Following these, the bill was passed by the Senate and House of Representatives on December 20, last year. By April 2019, the President declined assent and requested some modifications, which were effected and on  May 8,  the Senate passed the Bill reflecting the amendments. This was then forwarded to the President on July 22 and assented to by Mr. President in August 2019.

You noted lack of coordination as a challenges of the criminal justice sector. What do you mean by this?

Coordination operates at various levels. The notion of intra-agency coordination, the arresting unit is not coordinating with the prosecuting unit. You cannot understand this. They cannot do this even to give leadership to the investigators in terms of what evidence they need to gather that can help prove the case is critical. So, the prosecutor and the investigators need to work side by side. Whether they exist in the same agency or they don’t exist in the same agency is immaterial. This is very critical whether in the Police it is very critical. While dealing with intra agency coordination, it is even more critical in inter agency coordination to the extent that they do not even input into the budget of these agencies so you have agencies that have budgets but the budgets  were not  intelligently led, they were not let led intelligently to appraise and accommodate all that they need, assessment of what budget they need to meet those needs so you see that problem.

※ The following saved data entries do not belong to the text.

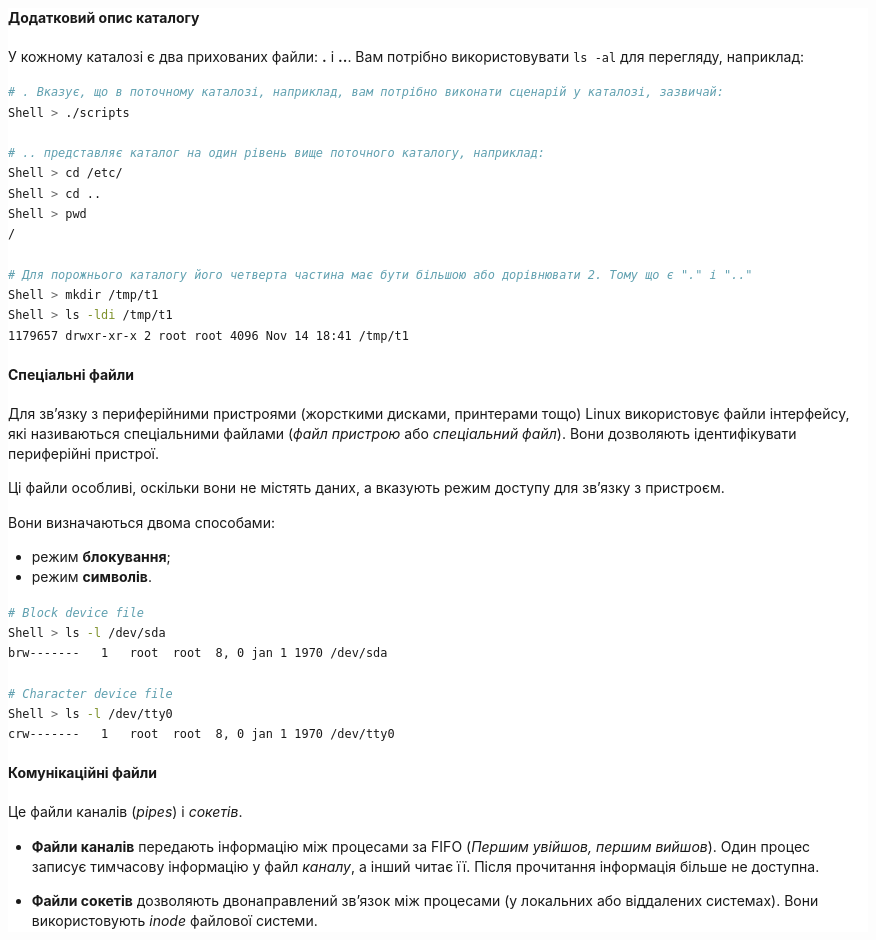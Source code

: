 #### Додатковий опис каталогу

У кожному каталозі є два прихованих файли: **.** і **..**. Вам потрібно використовувати `ls -al` для перегляду, наприклад:

```bash
# . Вказує, що в поточному каталозі, наприклад, вам потрібно виконати сценарій у каталозі, зазвичай:
Shell > ./scripts

# .. представляє каталог на один рівень вище поточного каталогу, наприклад:
Shell > cd /etc/
Shell > cd ..
Shell > pwd
/

# Для порожнього каталогу його четверта частина має бути більшою або дорівнювати 2. Тому що є "." і ".."
Shell > mkdir /tmp/t1
Shell > ls -ldi /tmp/t1
1179657 drwxr-xr-x 2 root root 4096 Nov 14 18:41 /tmp/t1
```

#### Спеціальні файли

Для зв’язку з периферійними пристроями (жорсткими дисками, принтерами тощо) Linux використовує файли інтерфейсу, які називаються спеціальними файлами (*файл пристрою* або *спеціальний файл*). Вони дозволяють ідентифікувати периферійні пристрої.

Ці файли особливі, оскільки вони не містять даних, а вказують режим доступу для зв’язку з пристроєм.

Вони визначаються двома способами:

- режим **блокування**;
- режим **символів**.

```bash
# Block device file
Shell > ls -l /dev/sda
brw-------   1   root  root  8, 0 jan 1 1970 /dev/sda

# Character device file
Shell > ls -l /dev/tty0
crw-------   1   root  root  8, 0 jan 1 1970 /dev/tty0
```

#### Комунікаційні файли

Це файли каналів (*pipes*) і *сокетів*.

- **Файли каналів** передають інформацію між процесами за FIFO (*Першим увійшов, першим вийшов*). Один процес записує тимчасову інформацію у файл *каналу*, а інший читає її. Після прочитання інформація більше не доступна.

- **Файли сокетів** дозволяють двонаправлений зв’язок між процесами (у локальних або віддалених системах). Вони використовують *inode* файлової системи.
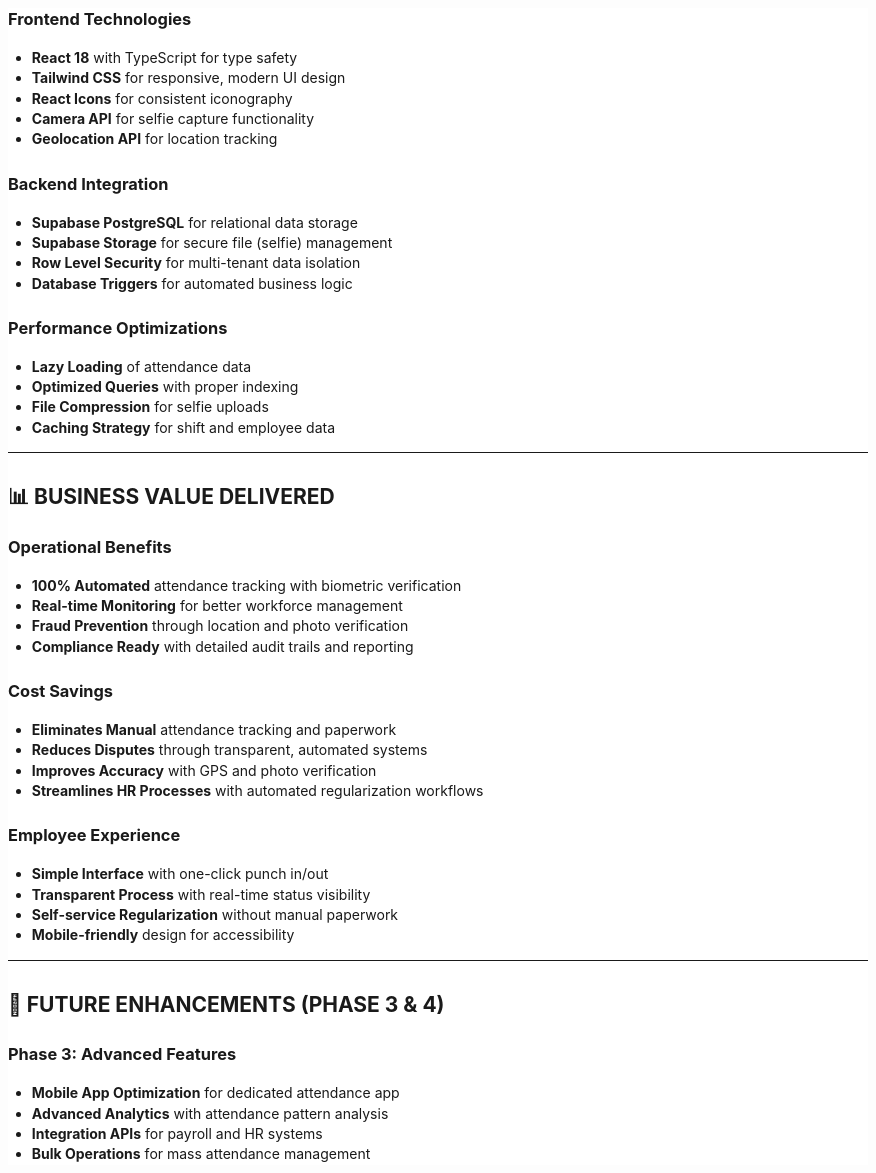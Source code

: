 ### **Frontend Technologies**
- **React 18** with TypeScript for type safety
- **Tailwind CSS** for responsive, modern UI design
- **React Icons** for consistent iconography
- **Camera API** for selfie capture functionality
- **Geolocation API** for location tracking

### **Backend Integration**
- **Supabase PostgreSQL** for relational data storage
- **Supabase Storage** for secure file (selfie) management
- **Row Level Security** for multi-tenant data isolation
- **Database Triggers** for automated business logic

### **Performance Optimizations**
- **Lazy Loading** of attendance data
- **Optimized Queries** with proper indexing
- **File Compression** for selfie uploads
- **Caching Strategy** for shift and employee data

---

## 📊 **BUSINESS VALUE DELIVERED**

### **Operational Benefits**
- **100% Automated** attendance tracking with biometric verification
- **Real-time Monitoring** for better workforce management
- **Fraud Prevention** through location and photo verification
- **Compliance Ready** with detailed audit trails and reporting

### **Cost Savings**
- **Eliminates Manual** attendance tracking and paperwork
- **Reduces Disputes** through transparent, automated systems
- **Improves Accuracy** with GPS and photo verification
- **Streamlines HR Processes** with automated regularization workflows

### **Employee Experience**
- **Simple Interface** with one-click punch in/out
- **Transparent Process** with real-time status visibility
- **Self-service Regularization** without manual paperwork
- **Mobile-friendly** design for accessibility

---

## 🔄 **FUTURE ENHANCEMENTS (PHASE 3 & 4)**

### **Phase 3: Advanced Features**
- **Mobile App Optimization** for dedicated attendance app
- **Advanced Analytics** with attendance pattern analysis
- **Integration APIs** for payroll and HR systems
- **Bulk Operations** for mass attendance management

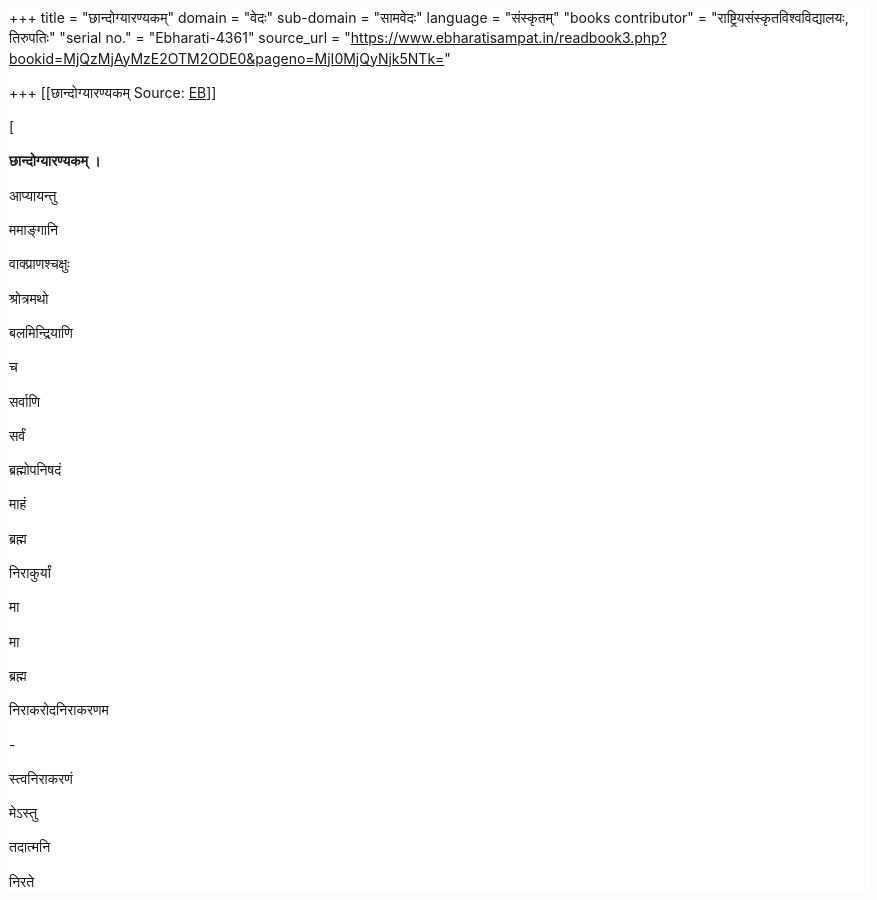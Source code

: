 +++
title = "छान्दोग्यारण्यकम्"
domain = "वेदः"
sub-domain = "सामवेदः"
language = "संस्कृतम्"
"books contributor" = "राष्ट्रियसंस्कृतविश्वविद्यालयः, तिरुपतिः"
"serial no." = "Ebharati-4361"
source_url = "https://www.ebharatisampat.in/readbook3.php?bookid=MjQzMjAyMzE2OTM2ODE0&pageno=MjI0MjQyNjk5NTk="

+++
[[छान्दोग्यारण्यकम्	Source: [EB](https://www.ebharatisampat.in/readbook3.php?bookid=MjQzMjAyMzE2OTM2ODE0&pageno=MjI0MjQyNjk5NTk=)]]

\[





**छान्दोग्यारण्यकम् ।**



आप्यायन्तु

ममाङ्गानि

वाक्प्राणश्चक्षुः

श्रोत्रमथो

बलमिन्द्रियाणि

च

सर्वाणि

सर्वं

ब्रह्मोपनिषदं

माहं

ब्रह्म

निराकुर्यां

मा

मा

ब्रह्म

निराकरोदनिराकरणम

\-

स्त्वनिराकरणं

मेऽस्तु

तदात्मनि

निरते
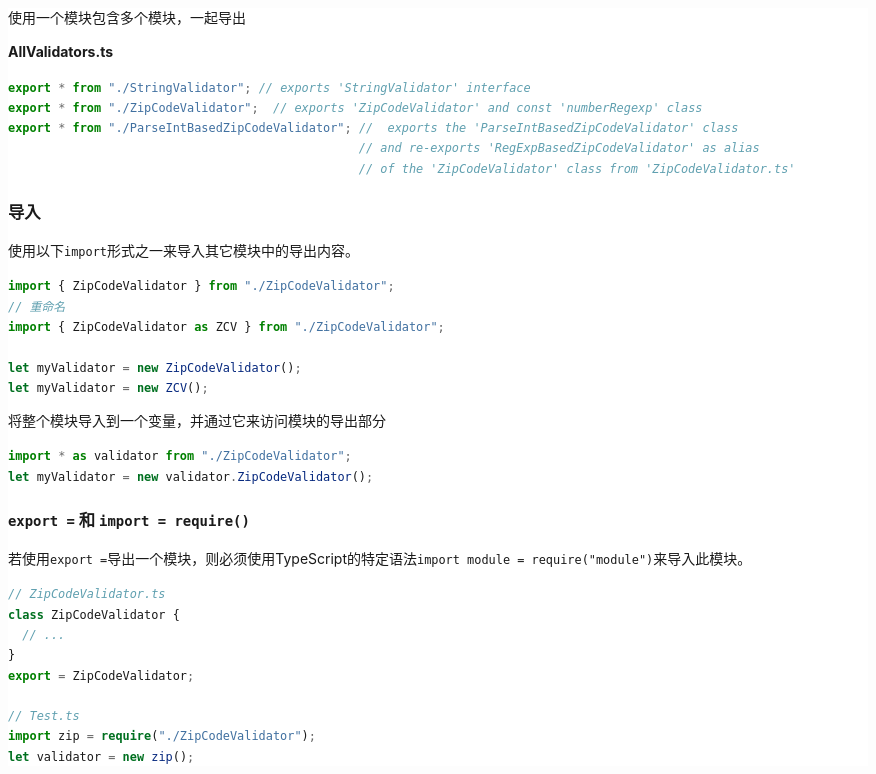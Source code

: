 

使用一个模块包含多个模块，一起导出

**AllValidators.ts**

```ts
export * from "./StringValidator"; // exports 'StringValidator' interface
export * from "./ZipCodeValidator";  // exports 'ZipCodeValidator' and const 'numberRegexp' class
export * from "./ParseIntBasedZipCodeValidator"; //  exports the 'ParseIntBasedZipCodeValidator' class
                                                 // and re-exports 'RegExpBasedZipCodeValidator' as alias
                                                 // of the 'ZipCodeValidator' class from 'ZipCodeValidator.ts'
```



### 导入

使用以下`import`形式之一来导入其它模块中的导出内容。

```ts
import { ZipCodeValidator } from "./ZipCodeValidator";
// 重命名
import { ZipCodeValidator as ZCV } from "./ZipCodeValidator";

let myValidator = new ZipCodeValidator();
let myValidator = new ZCV();
```



将整个模块导入到一个变量，并通过它来访问模块的导出部分

```ts
import * as validator from "./ZipCodeValidator";
let myValidator = new validator.ZipCodeValidator();
```



### `export =` 和 `import = require()`

若使用`export =`导出一个模块，则必须使用TypeScript的特定语法`import module = require("module")`来导入此模块。

```ts
// ZipCodeValidator.ts
class ZipCodeValidator {
  // ...
}
export = ZipCodeValidator;

// Test.ts
import zip = require("./ZipCodeValidator");
let validator = new zip();
```


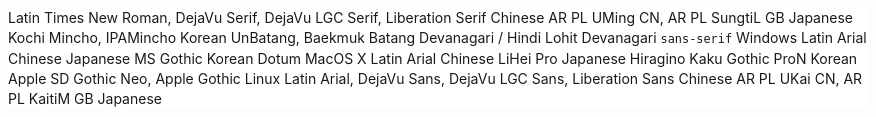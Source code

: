 <td>Latin</td>
<td>Times New Roman, DejaVu Serif, DejaVu LGC Serif, Liberation Serif</td>
</tr>
<tr>
<td>Chinese</td>
<td>AR PL UMing CN, AR PL SungtiL GB</td>
</tr>
<tr>
<td>Japanese</td>
<td>Kochi Mincho, IPAMincho</td>
</tr>
<tr>
<td>Korean</td>
<td>UnBatang, Baekmuk Batang</td>
</tr>
<tr>
<td>Devanagari / Hindi</td>
<td>Lohit Devanagari</td>
</tr>
<tr>
<td rowspan="12"><code>sans-serif</code></td>
<td rowspan="4">Windows</td>
<td>Latin</td>
<td rowspan="2">Arial</td>
</tr>
<tr>
<td>Chinese</td>
</tr>
<tr>
<td>Japanese</td>
<td>MS Gothic</td>
</tr>
<tr>
<td>Korean</td>
<td>Dotum</td>
</tr>
<tr>
<td rowspan="4">MacOS X</td>
<td>Latin</td>
<td>Arial</td>
</tr>
<tr>
<td>Chinese</td>
<td>LiHei Pro</td>
</tr>
<tr>
<td>Japanese</td>
<td>Hiragino Kaku Gothic ProN</td>
</tr>
<tr>
<td>Korean</td>
<td>Apple SD Gothic Neo, Apple Gothic</td>
</tr>
<tr>
<td rowspan="4">Linux</td>
<td>Latin</td>
<td>Arial, DejaVu Sans, DejaVu LGC Sans, Liberation Sans</td>
</tr>
<tr>
<td>Chinese</td>
<td>AR PL UKai CN, AR PL KaitiM GB</td>
</tr>
<tr>
<td>Japanese</td>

How does it involve  budgeting?

Even when it is even budgeted, it is not released or released on time, when it is released, it is not utilized for what it was budgeted for, and then nobody accounts for anything and then you find out that whole issue of coordination whether intra or inter between two agencies or multi sectoral coordination is becomes a problem. The next is the issue of oversight and accountability, how much of the internal mechanisms of oversight and accountability have we put in place. How  much of the independent external oversight and accountability have we put in place, people violet laws if they believe that the chances of being caught and prosecuted is very weak. And these happen everywhere so, behaviours  work on incentives both negative and positive incentives. So, if we want people to behave well there must be some quantum of compensation and if you don’t want them to behave in a certain manner, there must be some repercussions in terms of punishment and all that that is really important.

What do you mean by this?

If you start from the point of arrest as I have said to the point of prosecution, you then you have to talk about the notion of the judiciary, how independent is this judiciary? How do you assess the workload of judges? How do you  assess success in terms of completion of cases which is also important? What of the things contributing to delay in terms of adjournment of cases? PRAWA did a research on the causes of adjournment both in the High Courts of the Federal Capital Territory (FCT)  and some of the courts in Enugu State. You will be shocked  to find out that the bulk of the reason was from the prosecutors, delay in the course of prosecution is because  either they were not in court, or they  did not produce their witnesses and so on. Others also have their own issues but I’m talking about the quantum, now we also have to talk about defense lawyers,  how many of these people have lawyers? How many of them know that they have right to lawyers?  When  you talk about having lawyers, it is also instructive to know that access to legal representation also includes the quality of such legal representation. We did a survey.

Who did the survey and what was the result ?

PRAWA and the Nigerian Prison Service did a survey which was presented on the first of February 2018 by President Muhammadu Buhari who was ably represented at the event by the then Minister of Interior. What we found out was the fact that over 50 per cent of the persons who were in the Prisons, did not have legal representation and of those who had legal representation, close to about 54 per cent of them said that they did not  like the quality of the legal representation they had.